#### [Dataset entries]
==============================

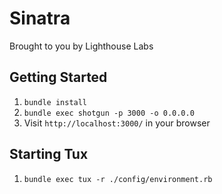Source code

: Sinatra
=============

Brought to you by Lighthouse Labs

## Getting Started

1. `bundle install`
2. `bundle exec shotgun -p 3000 -o 0.0.0.0`
3. Visit `http://localhost:3000/` in your browser

## Starting Tux

1. `bundle exec tux -r ./config/environment.rb`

==============================

#### [Task to complete]
Taking the entries as a whole, work out how many lines contain the string "bundle". Respond with only the number.

#### [Your solution]
3